The man waiting to place his order at the register taps his fingers on the counter to the beat of Lou Reed’s “Walk on the Wild Side,” which is playing over the ambient din of the restaurant. He is tan and wearing a circle scarf—dad-age, but the kind of dad who knows the difference between Kobe and Wagyu beef and who has been on the receiving end of a manicure. He looks a bit like what I imagine Barbie’s boyfriend would look like at 50.
I’m dealing with a grade-A diva on the phone at the moment, and I can tell “Ken” is losing his patience by the way he keeps checking his Apple Watch for the time or non-existent notifications. I catch his eye and roll my own. I mouth the word “Sorry,” wrinkling my face to let him know that I’m also annoyed with the diva.
The woman on the phone wants to know what size pizzas we offer. If we can make a pizza half-gluten-free and half-normal. If I have any recommendations for picky eaters. Oh, she informs me, her husband has just walked in the front door. They have now reached a quorum. Off the line, she holds council with various key players in the family. “But will Mikey want onions?”
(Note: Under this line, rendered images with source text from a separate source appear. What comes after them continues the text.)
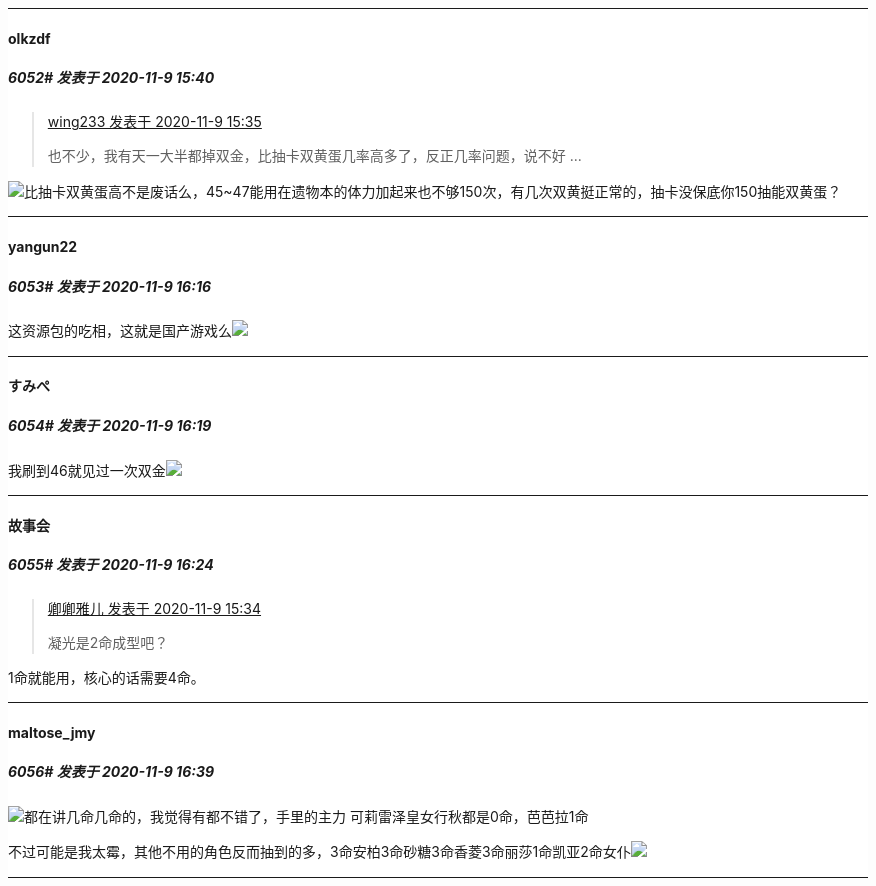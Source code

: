 
-----

####  olkzdf  
##### 6052#       发表于 2020-11-9 15:40


<blockquote><a href="httphttps://bbs.saraba1st.com/2b/forum.php?mod=redirect&amp;goto=findpost&amp;pid=49335112&amp;ptid=1959892" target="_blank">wing233 发表于 2020-11-9 15:35</a>

也不少，我有天一大半都掉双金，比抽卡双黄蛋几率高多了，反正几率问题，说不好 ...</blockquote>
<img src="https://static.saraba1st.com/image/smiley/face2017/067.png" referrerpolicy="no-referrer">比抽卡双黄蛋高不是废话么，45~47能用在遗物本的体力加起来也不够150次，有几次双黄挺正常的，抽卡没保底你150抽能双黄蛋？


-----

####  yangun22  
##### 6053#       发表于 2020-11-9 16:16


这资源包的吃相，这就是国产游戏么<img src="https://static.saraba1st.com/image/smiley/face2017/049.png" referrerpolicy="no-referrer">


-----

####  すみぺ  
##### 6054#       发表于 2020-11-9 16:19


我刷到46就见过一次双金<img src="https://static.saraba1st.com/image/smiley/face2017/044.png" referrerpolicy="no-referrer">


-----

####  故事会  
##### 6055#       发表于 2020-11-9 16:24


<blockquote><a href="httphttps://bbs.saraba1st.com/2b/forum.php?mod=redirect&amp;goto=findpost&amp;pid=49335101&amp;ptid=1959892" target="_blank">卿卿雅儿 发表于 2020-11-9 15:34</a>

凝光是2命成型吧？</blockquote>
1命就能用，核心的话需要4命。


-----

####  maltose_jmy  
##### 6056#       发表于 2020-11-9 16:39


<img src="https://static.saraba1st.com/image/smiley/face2017/013.png" referrerpolicy="no-referrer">都在讲几命几命的，我觉得有都不错了，手里的主力 可莉雷泽皇女行秋都是0命，芭芭拉1命

不过可能是我太霉，其他不用的角色反而抽到的多，3命安柏3命砂糖3命香菱3命丽莎1命凯亚2命女仆<img src="https://static.saraba1st.com/image/smiley/face2017/174.png" referrerpolicy="no-referrer">


-----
Why can’t people figure out their shit before calling? I think to myself. I also think of other things that are less interrogative and more potty-mouthed.
Neck-cradling the phone so I can keep tabs on Mikey’s ruling re: onions, I begin to ring up Ken, who has just let out a vigorous huff, sending a cascade of ripples across his circle scarf. He adds biscotti and drinks to his family’s order. His voice and the diva’s voice on the phone overlap at non-harmonic frequencies, and I’m getting the sort of headache I get when I try to read in a moving car. My neck, still bent in an acute angle to pin the phone, is beginning to feel like a paperclip pulled out of shape.
As I hand Ken his credit card and receipt, the woman on the phone finally solidifies her order and, thankfully, hangs up. I hurry through the next few customers, anxious to take their orders while the phone remains blissfully silent. The tricky part, of course, is not rushing people: It is rushing people while giving them the impression that you are receptive, relaxed, and ready to take care of their needs in as great or as painful detail as they require.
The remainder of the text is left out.